── RECORDED INFORMATION ──
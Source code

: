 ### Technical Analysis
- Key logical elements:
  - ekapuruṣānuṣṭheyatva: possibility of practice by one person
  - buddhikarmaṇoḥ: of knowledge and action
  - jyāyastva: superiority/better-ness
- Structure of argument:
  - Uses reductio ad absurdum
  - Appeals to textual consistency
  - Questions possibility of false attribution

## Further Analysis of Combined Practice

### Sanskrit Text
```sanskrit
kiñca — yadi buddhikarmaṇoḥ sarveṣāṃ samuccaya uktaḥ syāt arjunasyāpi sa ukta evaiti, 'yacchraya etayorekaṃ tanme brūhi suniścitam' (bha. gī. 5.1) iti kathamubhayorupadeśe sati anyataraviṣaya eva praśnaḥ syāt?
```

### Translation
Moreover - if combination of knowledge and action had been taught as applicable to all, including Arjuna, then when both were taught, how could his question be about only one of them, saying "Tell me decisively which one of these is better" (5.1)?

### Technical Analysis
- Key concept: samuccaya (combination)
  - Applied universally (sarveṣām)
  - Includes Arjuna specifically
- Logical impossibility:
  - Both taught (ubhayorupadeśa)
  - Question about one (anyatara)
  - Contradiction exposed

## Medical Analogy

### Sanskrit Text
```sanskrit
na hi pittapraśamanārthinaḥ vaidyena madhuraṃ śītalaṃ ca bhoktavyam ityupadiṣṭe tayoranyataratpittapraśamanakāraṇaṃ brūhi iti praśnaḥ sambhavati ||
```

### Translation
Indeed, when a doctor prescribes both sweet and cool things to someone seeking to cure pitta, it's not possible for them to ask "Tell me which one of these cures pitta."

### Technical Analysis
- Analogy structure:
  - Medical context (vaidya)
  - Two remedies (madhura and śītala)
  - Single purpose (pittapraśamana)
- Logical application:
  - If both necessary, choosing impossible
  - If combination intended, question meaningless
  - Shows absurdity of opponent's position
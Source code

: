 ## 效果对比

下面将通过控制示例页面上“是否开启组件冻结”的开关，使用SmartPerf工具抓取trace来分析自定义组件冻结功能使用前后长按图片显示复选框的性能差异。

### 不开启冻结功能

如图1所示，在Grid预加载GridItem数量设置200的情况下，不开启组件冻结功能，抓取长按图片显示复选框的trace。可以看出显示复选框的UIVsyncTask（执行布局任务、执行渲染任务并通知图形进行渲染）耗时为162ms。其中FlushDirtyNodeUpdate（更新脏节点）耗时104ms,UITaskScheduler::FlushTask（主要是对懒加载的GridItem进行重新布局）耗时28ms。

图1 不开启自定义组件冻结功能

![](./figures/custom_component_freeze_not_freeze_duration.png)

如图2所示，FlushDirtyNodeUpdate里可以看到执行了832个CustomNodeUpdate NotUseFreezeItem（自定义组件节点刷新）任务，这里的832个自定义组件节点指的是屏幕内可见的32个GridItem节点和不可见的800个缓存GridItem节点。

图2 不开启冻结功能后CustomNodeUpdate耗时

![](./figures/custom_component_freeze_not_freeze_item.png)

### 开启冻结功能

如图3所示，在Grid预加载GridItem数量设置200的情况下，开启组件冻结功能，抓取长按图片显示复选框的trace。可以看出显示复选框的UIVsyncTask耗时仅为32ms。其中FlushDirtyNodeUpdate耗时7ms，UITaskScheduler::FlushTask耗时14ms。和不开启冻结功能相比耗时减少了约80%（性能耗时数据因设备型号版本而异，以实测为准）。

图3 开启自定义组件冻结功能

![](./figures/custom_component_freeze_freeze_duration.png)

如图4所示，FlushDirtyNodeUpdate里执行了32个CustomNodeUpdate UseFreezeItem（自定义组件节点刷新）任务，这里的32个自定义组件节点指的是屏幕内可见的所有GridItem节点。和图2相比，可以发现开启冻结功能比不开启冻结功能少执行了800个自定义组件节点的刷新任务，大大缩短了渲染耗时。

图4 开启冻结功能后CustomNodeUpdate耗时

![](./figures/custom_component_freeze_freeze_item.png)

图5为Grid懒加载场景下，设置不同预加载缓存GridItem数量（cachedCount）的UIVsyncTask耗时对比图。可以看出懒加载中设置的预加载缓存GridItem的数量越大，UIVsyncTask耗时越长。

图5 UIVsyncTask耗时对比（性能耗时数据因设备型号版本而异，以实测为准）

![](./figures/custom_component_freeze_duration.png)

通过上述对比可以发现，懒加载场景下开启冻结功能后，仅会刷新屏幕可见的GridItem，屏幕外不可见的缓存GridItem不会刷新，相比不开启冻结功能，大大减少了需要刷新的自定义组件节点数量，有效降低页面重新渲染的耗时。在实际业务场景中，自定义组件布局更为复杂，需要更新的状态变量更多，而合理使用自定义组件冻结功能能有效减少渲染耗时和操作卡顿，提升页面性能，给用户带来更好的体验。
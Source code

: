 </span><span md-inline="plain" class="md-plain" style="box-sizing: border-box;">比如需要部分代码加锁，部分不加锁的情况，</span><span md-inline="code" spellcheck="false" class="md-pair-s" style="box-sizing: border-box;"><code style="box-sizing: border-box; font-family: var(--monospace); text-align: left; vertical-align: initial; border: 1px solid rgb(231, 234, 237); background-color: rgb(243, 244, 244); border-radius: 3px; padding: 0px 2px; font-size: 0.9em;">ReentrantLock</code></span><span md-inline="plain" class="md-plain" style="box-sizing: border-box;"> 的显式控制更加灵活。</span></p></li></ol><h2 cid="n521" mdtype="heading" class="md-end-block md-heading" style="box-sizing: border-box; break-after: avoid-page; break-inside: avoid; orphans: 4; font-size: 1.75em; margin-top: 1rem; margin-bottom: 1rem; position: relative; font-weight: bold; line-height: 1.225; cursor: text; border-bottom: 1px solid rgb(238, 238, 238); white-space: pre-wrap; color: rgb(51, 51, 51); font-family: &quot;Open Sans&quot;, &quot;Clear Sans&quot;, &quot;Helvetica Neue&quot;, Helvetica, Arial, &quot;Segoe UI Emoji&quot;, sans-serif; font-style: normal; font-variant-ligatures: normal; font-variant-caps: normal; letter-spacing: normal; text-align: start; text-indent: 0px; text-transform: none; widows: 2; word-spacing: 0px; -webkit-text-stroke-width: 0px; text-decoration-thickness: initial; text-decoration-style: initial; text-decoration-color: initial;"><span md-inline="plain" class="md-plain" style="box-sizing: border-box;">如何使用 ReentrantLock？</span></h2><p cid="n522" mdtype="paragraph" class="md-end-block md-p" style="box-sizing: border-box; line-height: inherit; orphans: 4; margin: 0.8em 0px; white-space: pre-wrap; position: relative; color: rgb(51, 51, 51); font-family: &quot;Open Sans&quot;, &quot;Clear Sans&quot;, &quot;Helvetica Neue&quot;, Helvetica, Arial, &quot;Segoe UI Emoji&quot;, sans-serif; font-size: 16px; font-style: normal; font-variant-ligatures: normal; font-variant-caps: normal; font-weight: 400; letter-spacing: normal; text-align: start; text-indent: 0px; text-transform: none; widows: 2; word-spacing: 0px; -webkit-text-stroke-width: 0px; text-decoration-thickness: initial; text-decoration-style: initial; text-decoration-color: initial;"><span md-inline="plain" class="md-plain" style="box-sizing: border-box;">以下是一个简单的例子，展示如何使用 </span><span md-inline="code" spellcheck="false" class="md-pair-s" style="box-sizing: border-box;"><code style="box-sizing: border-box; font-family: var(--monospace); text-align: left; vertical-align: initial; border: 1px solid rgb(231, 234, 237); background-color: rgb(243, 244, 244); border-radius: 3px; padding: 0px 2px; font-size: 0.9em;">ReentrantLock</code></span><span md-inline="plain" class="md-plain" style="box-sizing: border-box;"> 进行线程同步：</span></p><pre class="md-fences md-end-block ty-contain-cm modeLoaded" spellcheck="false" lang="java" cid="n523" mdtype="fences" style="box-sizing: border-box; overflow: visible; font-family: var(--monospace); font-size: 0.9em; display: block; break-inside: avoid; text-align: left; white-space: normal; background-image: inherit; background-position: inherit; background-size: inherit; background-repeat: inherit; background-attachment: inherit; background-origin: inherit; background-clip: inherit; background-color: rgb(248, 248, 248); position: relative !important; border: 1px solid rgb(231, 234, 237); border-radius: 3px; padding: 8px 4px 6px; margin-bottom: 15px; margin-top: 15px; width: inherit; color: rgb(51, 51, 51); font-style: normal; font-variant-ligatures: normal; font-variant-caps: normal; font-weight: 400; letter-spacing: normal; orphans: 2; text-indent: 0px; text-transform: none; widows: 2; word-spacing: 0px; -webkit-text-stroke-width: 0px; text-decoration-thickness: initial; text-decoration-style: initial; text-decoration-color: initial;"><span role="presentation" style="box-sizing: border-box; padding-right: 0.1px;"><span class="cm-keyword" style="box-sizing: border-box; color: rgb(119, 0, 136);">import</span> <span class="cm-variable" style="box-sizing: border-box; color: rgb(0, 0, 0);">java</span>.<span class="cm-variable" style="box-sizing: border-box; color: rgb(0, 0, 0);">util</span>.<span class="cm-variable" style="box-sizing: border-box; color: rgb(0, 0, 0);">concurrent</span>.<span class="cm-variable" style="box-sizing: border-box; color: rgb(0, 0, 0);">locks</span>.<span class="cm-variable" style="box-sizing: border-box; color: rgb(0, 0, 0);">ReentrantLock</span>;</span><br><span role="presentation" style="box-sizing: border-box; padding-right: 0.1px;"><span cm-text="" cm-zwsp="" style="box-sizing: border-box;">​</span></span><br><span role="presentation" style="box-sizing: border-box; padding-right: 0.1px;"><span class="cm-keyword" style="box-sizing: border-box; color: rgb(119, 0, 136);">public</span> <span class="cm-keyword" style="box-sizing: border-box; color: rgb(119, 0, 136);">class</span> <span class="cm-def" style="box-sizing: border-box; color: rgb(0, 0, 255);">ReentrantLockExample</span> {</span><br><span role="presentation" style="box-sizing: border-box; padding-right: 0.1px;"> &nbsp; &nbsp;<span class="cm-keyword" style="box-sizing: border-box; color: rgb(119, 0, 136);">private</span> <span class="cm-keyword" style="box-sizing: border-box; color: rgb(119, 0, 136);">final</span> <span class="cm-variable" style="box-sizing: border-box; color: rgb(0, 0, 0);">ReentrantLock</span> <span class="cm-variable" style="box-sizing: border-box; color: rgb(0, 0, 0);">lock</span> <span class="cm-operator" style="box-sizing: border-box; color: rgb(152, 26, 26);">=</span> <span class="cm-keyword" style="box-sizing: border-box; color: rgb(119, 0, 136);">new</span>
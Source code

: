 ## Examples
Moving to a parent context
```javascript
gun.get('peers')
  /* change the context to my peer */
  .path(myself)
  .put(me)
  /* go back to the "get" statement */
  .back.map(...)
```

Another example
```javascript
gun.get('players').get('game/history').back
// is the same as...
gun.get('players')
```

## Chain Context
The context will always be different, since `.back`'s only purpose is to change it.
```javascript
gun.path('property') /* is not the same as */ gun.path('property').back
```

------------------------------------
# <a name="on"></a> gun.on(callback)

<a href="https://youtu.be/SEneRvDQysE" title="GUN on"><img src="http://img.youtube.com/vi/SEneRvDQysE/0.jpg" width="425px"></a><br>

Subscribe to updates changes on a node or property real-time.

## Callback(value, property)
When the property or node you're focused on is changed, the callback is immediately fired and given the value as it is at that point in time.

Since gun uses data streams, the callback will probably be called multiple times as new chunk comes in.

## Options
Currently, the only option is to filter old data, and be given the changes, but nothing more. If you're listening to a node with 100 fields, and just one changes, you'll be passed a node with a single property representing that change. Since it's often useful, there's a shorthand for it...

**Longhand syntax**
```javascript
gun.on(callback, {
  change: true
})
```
───
## TASK:
Filter the records above for lines containing the word "changes", and copy those lines.

## EXERCISE ANSWER:
Subscribe to updates changes on a node or property real-time.
Currently, the only option is to filter old data, and be given the changes, but nothing more. If you're listening to a node with 100 fields, and just one changes, you'll be passed a node with a single property representing that change. Since it's often useful, there's a shorthand for it...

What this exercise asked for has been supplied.